Der ehemalige Bundestrainer Jürgen Klinsmann äußert sich zum WM-Debakel der Nationalmannschaft. Das Aus machte er auch an der falschen Einstellung fest.

Ex-Bundestrainer Jürgen Klinsmann hat "Selbstzufriedenheit" als Grund für das Vorrunden-Debakel der deutschen Nationalmannschaft bei der WM in Russland ausgemacht.

"Der Hunger war nicht da, die Entschlossenheit nicht dieselbe", sagte der 53-Jährige bei BBC One, deshalb sei das Ausscheiden der Mannschaft "verdient gewesen", meinte der Weltmeister von 1990.

Laut Klinsmann sei es immer schwierig, einen WM-Triumph vier Jahre später zu wiederholen: "Das hat sich in allen drei Gruppenspielen und in der Vorbereitung bemerkbar gemacht.
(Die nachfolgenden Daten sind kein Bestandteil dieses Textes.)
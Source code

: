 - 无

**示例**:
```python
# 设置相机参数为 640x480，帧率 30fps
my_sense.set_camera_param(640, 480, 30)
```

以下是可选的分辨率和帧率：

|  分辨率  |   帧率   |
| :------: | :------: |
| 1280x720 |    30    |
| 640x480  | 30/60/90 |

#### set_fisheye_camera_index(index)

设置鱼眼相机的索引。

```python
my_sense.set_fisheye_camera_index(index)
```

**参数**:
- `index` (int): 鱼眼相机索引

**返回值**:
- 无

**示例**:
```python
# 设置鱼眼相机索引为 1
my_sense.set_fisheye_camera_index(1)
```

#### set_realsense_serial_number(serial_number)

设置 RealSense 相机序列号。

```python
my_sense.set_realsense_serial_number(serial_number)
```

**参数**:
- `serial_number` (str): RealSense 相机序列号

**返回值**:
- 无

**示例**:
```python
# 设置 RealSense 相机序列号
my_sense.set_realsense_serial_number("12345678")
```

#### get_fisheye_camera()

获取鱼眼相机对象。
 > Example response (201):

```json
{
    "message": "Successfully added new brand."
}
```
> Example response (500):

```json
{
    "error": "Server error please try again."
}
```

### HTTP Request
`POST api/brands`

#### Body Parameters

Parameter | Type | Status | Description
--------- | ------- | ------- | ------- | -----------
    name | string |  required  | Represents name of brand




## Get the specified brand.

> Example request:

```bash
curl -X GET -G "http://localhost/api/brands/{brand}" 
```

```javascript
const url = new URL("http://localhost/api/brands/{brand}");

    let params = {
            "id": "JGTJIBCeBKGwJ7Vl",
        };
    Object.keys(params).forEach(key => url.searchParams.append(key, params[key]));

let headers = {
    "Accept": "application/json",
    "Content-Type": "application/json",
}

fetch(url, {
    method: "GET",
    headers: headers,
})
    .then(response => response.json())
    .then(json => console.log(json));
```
Die Enttäuschung ist riesig."

Beim Sommermärchen 2006 war Klinsmann verantwortlicher Bundestrainer, der heutige Chefcoach Joachim Löw sein Assistent.

"Die Mannschaft und der Trainer sind kritisiert worden, es gibt viele Diskussionen darüber, was getan werden muss", sagte Klinsmann. Schließlich habe das DFB-Team vor Jahresfrist den Confed Cup in Russland gewonnen, "deshalb ist jeder enttäuscht".